His Last Bow (SH #8)
by
Arthur Conan Doyle

1917
Classics, Crime, Short Stories
Richard Alex Jenkins
Sherlock Holmes literature is accessible, excellently written and feels like you're in the company of good friends, nearly always told from the perspective of Dr. Watson as he recounts the adventures of his estimable colleague, Holmes.
This is volume 8 out of 10, previously comprising four independent books (novellas) and three other volumes of short stories like this one. I'm kind of exhausted, but the quality remains excellent throughout.
My main criticism is the contents not being fleshed out enough, sometimes feeling jumbled together and incomplete for the sake of ending a story. There's a lack of punch at times, like a visit from Santa Claus - here're your presents, now onto the next house while I disappear up the chimney. You're drawn in, immersed in the world for a while and then hurried along for the next instalment that is never quite enough and occasionally unsatisfying, like the contents of an all you can eat menu rather than a proper four-course meal.

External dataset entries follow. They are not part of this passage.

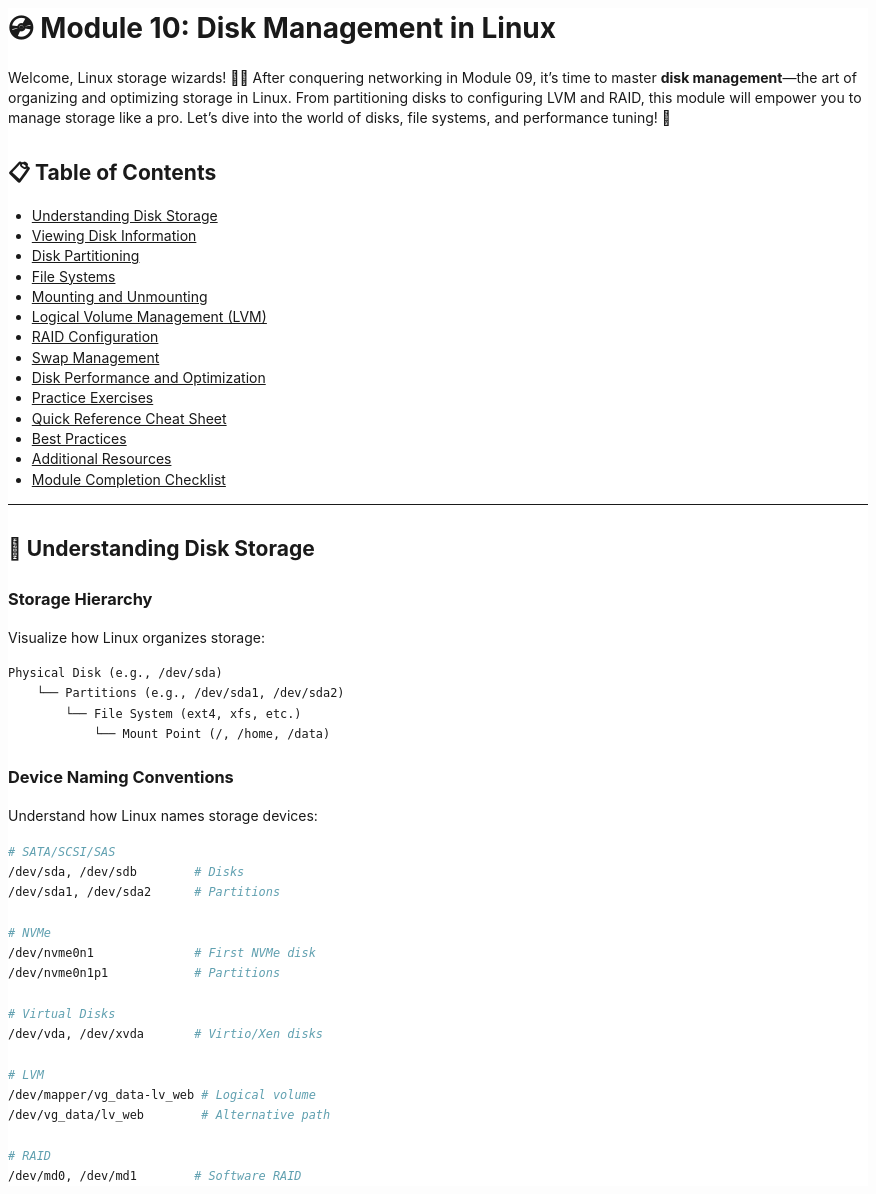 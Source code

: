# 💿 Module 10: Disk Management in Linux

Welcome, Linux storage wizards! 🧙‍♂️ After conquering networking in Module 09, it’s time to master **disk management**—the art of organizing and optimizing storage in Linux. From partitioning disks to configuring LVM and RAID, this module will empower you to manage storage like a pro. Let’s dive into the world of disks, file systems, and performance tuning! 🚀

## 📋 Table of Contents
- [Understanding Disk Storage](#understanding-disk-storage)
- [Viewing Disk Information](#viewing-disk-information)
- [Disk Partitioning](#disk-partitioning)
- [File Systems](#file-systems)
- [Mounting and Unmounting](#mounting-and-unmounting)
- [Logical Volume Management (LVM)](#logical-volume-management-lvm)
- [RAID Configuration](#raid-configuration)
- [Swap Management](#swap-management)
- [Disk Performance and Optimization](#disk-performance-and-optimization)
- [Practice Exercises](#practice-exercises)
- [Quick Reference Cheat Sheet](#quick-reference-cheat-sheet)
- [Best Practices](#best-practices)
- [Additional Resources](#additional-resources)
- [Module Completion Checklist](#module-completion-checklist)

---

## 💾 Understanding Disk Storage

### Storage Hierarchy
Visualize how Linux organizes storage:

```
Physical Disk (e.g., /dev/sda)
    └── Partitions (e.g., /dev/sda1, /dev/sda2)
        └── File System (ext4, xfs, etc.)
            └── Mount Point (/, /home, /data)
```

### Device Naming Conventions
Understand how Linux names storage devices:

```bash
# SATA/SCSI/SAS
/dev/sda, /dev/sdb        # Disks
/dev/sda1, /dev/sda2      # Partitions

# NVMe
/dev/nvme0n1              # First NVMe disk
/dev/nvme0n1p1            # Partitions

# Virtual Disks
/dev/vda, /dev/xvda       # Virtio/Xen disks

# LVM
/dev/mapper/vg_data-lv_web # Logical volume
/dev/vg_data/lv_web        # Alternative path

# RAID
/dev/md0, /dev/md1        # Software RAID
```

When you're as talented as Arthur Conan Doyle and mostly produce short stories for periodic magazine publications, there's going to be some regret on his part. But what does it matter when the legacy is as long lasting and lovingly crafted as this? If you enjoy his intellectual and throwaway writing style, you'll be hungry for more, for his exceptional story-telling talent, charming characters and fascinating content in entertaining bursts.
This probably isn't the best Sherlock Holmes short-stories volume, but that's what you get sometimes, a smorgasbord of mixed quality.